Dataset entries
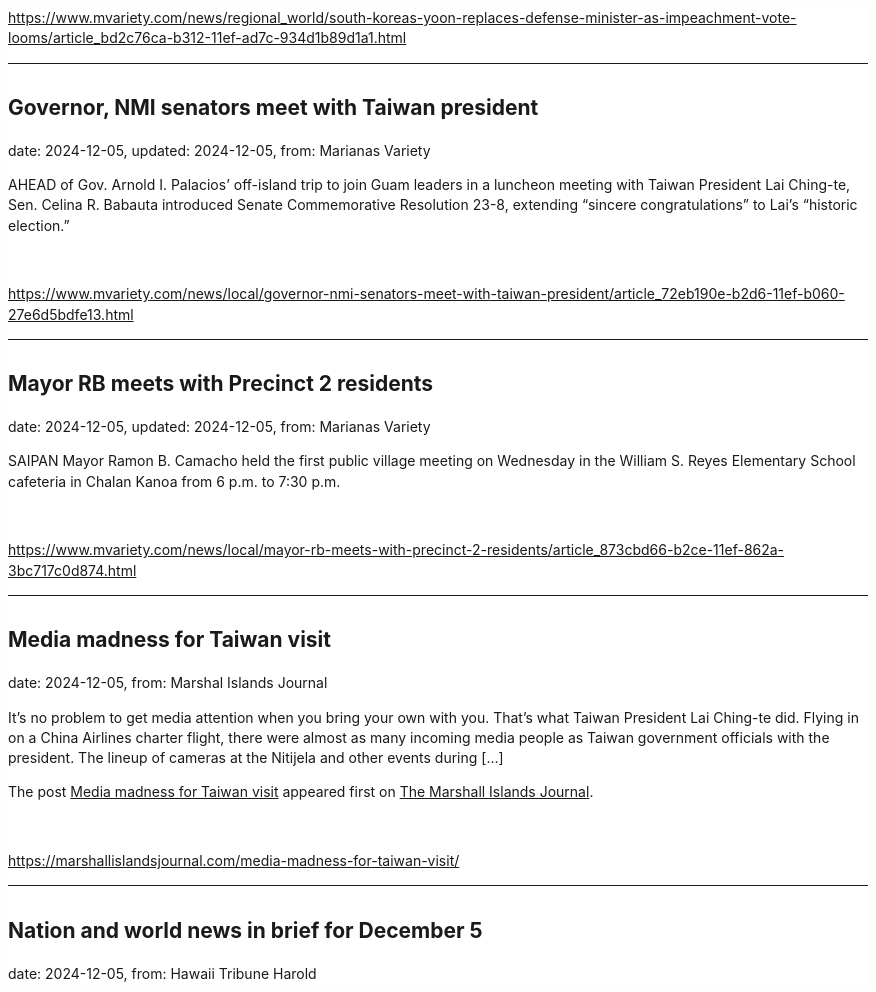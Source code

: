 <https://www.mvariety.com/news/regional_world/south-koreas-yoon-replaces-defense-minister-as-impeachment-vote-looms/article_bd2c76ca-b312-11ef-ad7c-934d1b89d1a1.html>

---

## Governor, NMI senators meet with Taiwan president

date: 2024-12-05, updated: 2024-12-05, from: Marianas Variety

AHEAD of Gov. Arnold I. Palacios’ off-island trip to join Guam leaders in a luncheon meeting with Taiwan President Lai Ching-te, Sen. Celina R. Babauta introduced Senate Commemorative Resolution 23-8, extending “sincere congratulations” to Lai’s “historic election.” 

<br> 

<https://www.mvariety.com/news/local/governor-nmi-senators-meet-with-taiwan-president/article_72eb190e-b2d6-11ef-b060-27e6d5bdfe13.html>

---

## Mayor RB meets with Precinct 2 residents

date: 2024-12-05, updated: 2024-12-05, from: Marianas Variety

SAIPAN Mayor Ramon B. Camacho held the first public village meeting on Wednesday in the William S. Reyes Elementary School cafeteria in Chalan Kanoa from 6 p.m. to 7:30 p.m. 

<br> 

<https://www.mvariety.com/news/local/mayor-rb-meets-with-precinct-2-residents/article_873cbd66-b2ce-11ef-862a-3bc717c0d874.html>

---

## Media madness for Taiwan visit

date: 2024-12-05, from: Marshal Islands Journal

<p>It’s no problem to get media attention when you bring your own with you. That’s what Taiwan President Lai Ching-te did. Flying in on a China Airlines charter flight, there were almost as many incoming media people as Taiwan government officials with the president. The lineup of cameras at the Nitijela and other events during [&#8230;]</p>
<p>The post <a href="https://marshallislandsjournal.com/media-madness-for-taiwan-visit/">Media madness for Taiwan visit</a> appeared first on <a href="https://marshallislandsjournal.com">The Marshall Islands Journal</a>.</p>
 

<br> 

<https://marshallislandsjournal.com/media-madness-for-taiwan-visit/>

---

## Nation and world news in brief for December 5

date: 2024-12-05, from: Hawaii Tribune Harold
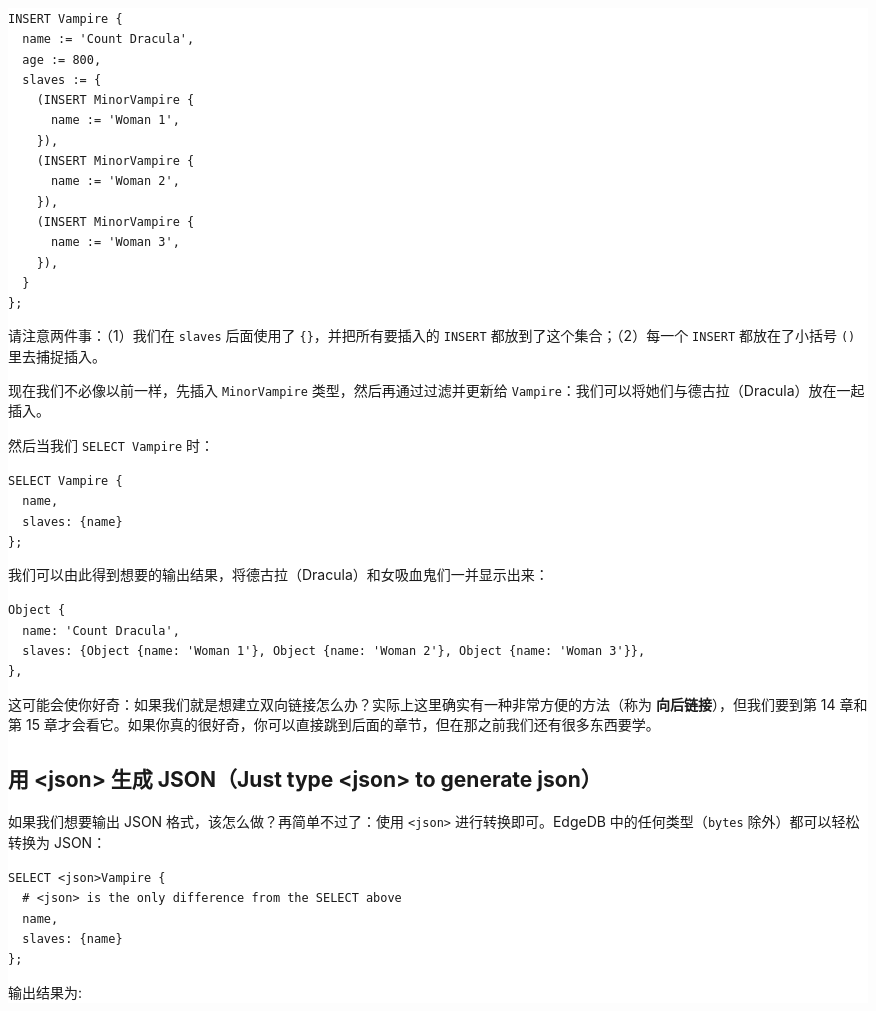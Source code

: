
 ```edgeql
INSERT Vampire {
  name := 'Count Dracula',
  age := 800,
  slaves := {
    (INSERT MinorVampire {
      name := 'Woman 1',
    }),
    (INSERT MinorVampire {
      name := 'Woman 2',
    }),
    (INSERT MinorVampire {
      name := 'Woman 3',
    }),
  }
};
```

请注意两件事：（1）我们在 `slaves` 后面使用了 `{}`，并把所有要插入的 `INSERT` 都放到了这个集合；（2）每一个 `INSERT` 都放在了小括号 `()` 里去捕捉插入。

现在我们不必像以前一样，先插入 `MinorVampire` 类型，然后再通过过滤并更新给 `Vampire`：我们可以将她们与德古拉（Dracula）放在一起插入。

然后当我们 `SELECT Vampire` 时：

```edgeql
SELECT Vampire {
  name,
  slaves: {name}
};
```

我们可以由此得到想要的输出结果，将德古拉（Dracula）和女吸血鬼们一并显示出来：

```
Object {
  name: 'Count Dracula',
  slaves: {Object {name: 'Woman 1'}, Object {name: 'Woman 2'}, Object {name: 'Woman 3'}},
},
```

这可能会使你好奇：如果我们就是想建立双向链接怎么办？实际上这里确实有一种非常方便的方法（称为 **向后链接**），但我们要到第 14 章和第 15 章才会看它。如果你真的很好奇，你可以直接跳到后面的章节，但在那之前我们还有很多东西要学。

## 用 \<json> 生成 JSON（Just type \<json> to generate json）

如果我们想要输出 JSON 格式，该怎么做？再简单不过了：使用 `<json>` 进行转换即可。EdgeDB 中的任何类型（`bytes` 除外）都可以轻松转换为 JSON：

```edgeql
SELECT <json>Vampire {
  # <json> is the only difference from the SELECT above
  name,
  slaves: {name}
};
```

输出结果为:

■ WORK TASK:
What belongs in the answer is each line above, reproduced exactly, and no picture.

■ PROBLEM SOLUTION:
Source code

: <https://www.mvariety.com/news/regional_world/south-koreas-yoon-replaces-defense-minister-as-impeachment-vote-looms/article_bd2c76ca-b312-11ef-ad7c-934d1b89d1a1.html>

---

## Governor, NMI senators meet with Taiwan president

date: 2024-12-05, updated: 2024-12-05, from: Marianas Variety

AHEAD of Gov. Arnold I. Palacios’ off-island trip to join Guam leaders in a luncheon meeting with Taiwan President Lai Ching-te, Sen. Celina R. Babauta introduced Senate Commemorative Resolution 23-8, extending “sincere congratulations” to Lai’s “historic election.” 

<br> 

<https://www.mvariety.com/news/local/governor-nmi-senators-meet-with-taiwan-president/article_72eb190e-b2d6-11ef-b060-27e6d5bdfe13.html>

---

## Mayor RB meets with Precinct 2 residents

date: 2024-12-05, updated: 2024-12-05, from: Marianas Variety

SAIPAN Mayor Ramon B. Camacho held the first public village meeting on Wednesday in the William S. Reyes Elementary School cafeteria in Chalan Kanoa from 6 p.m. to 7:30 p.m. 

<br> 

<https://www.mvariety.com/news/local/mayor-rb-meets-with-precinct-2-residents/article_873cbd66-b2ce-11ef-862a-3bc717c0d874.html>

---

## Media madness for Taiwan visit

date: 2024-12-05, from: Marshal Islands Journal

<p>It’s no problem to get media attention when you bring your own with you. That’s what Taiwan President Lai Ching-te did. Flying in on a China Airlines charter flight, there were almost as many incoming media people as Taiwan government officials with the president. The lineup of cameras at the Nitijela and other events during [&#8230;]</p>
<p>The post <a href="https://marshallislandsjournal.com/media-madness-for-taiwan-visit/">Media madness for Taiwan visit</a> appeared first on <a href="https://marshallislandsjournal.com">The Marshall Islands Journal</a>.</p>
 

<br> 

<https://marshallislandsjournal.com/media-madness-for-taiwan-visit/>

---

## Nation and world news in brief for December 5

date: 2024-12-05, from: Hawaii Tribune Harold
Source code

:
 ```edgeql
INSERT Vampire {
  name := 'Count Dracula',
  age := 800,
  slaves := {
    (INSERT MinorVampire {
      name := 'Woman 1',
    }),
    (INSERT MinorVampire {
      name := 'Woman 2',
    }),
    (INSERT MinorVampire {
      name := 'Woman 3',
    }),
  }
};
```

请注意两件事：（1）我们在 `slaves` 后面使用了 `{}`，并把所有要插入的 `INSERT` 都放到了这个集合；（2）每一个 `INSERT` 都放在了小括号 `()` 里去捕捉插入。

现在我们不必像以前一样，先插入 `MinorVampire` 类型，然后再通过过滤并更新给 `Vampire`：我们可以将她们与德古拉（Dracula）放在一起插入。

然后当我们 `SELECT Vampire` 时：

```edgeql
SELECT Vampire {
  name,
  slaves: {name}
};
```

我们可以由此得到想要的输出结果，将德古拉（Dracula）和女吸血鬼们一并显示出来：

```
Object {
  name: 'Count Dracula',
  slaves: {Object {name: 'Woman 1'}, Object {name: 'Woman 2'}, Object {name: 'Woman 3'}},
},
```

这可能会使你好奇：如果我们就是想建立双向链接怎么办？实际上这里确实有一种非常方便的方法（称为 **向后链接**），但我们要到第 14 章和第 15 章才会看它。如果你真的很好奇，你可以直接跳到后面的章节，但在那之前我们还有很多东西要学。

## 用 \<json> 生成 JSON（Just type \<json> to generate json）

如果我们想要输出 JSON 格式，该怎么做？再简单不过了：使用 `<json>` 进行转换即可。EdgeDB 中的任何类型（`bytes` 除外）都可以轻松转换为 JSON：

```edgeql
SELECT <json>Vampire {
  # <json> is the only difference from the SELECT above
  name,
  slaves: {name}
};
```

输出结果为:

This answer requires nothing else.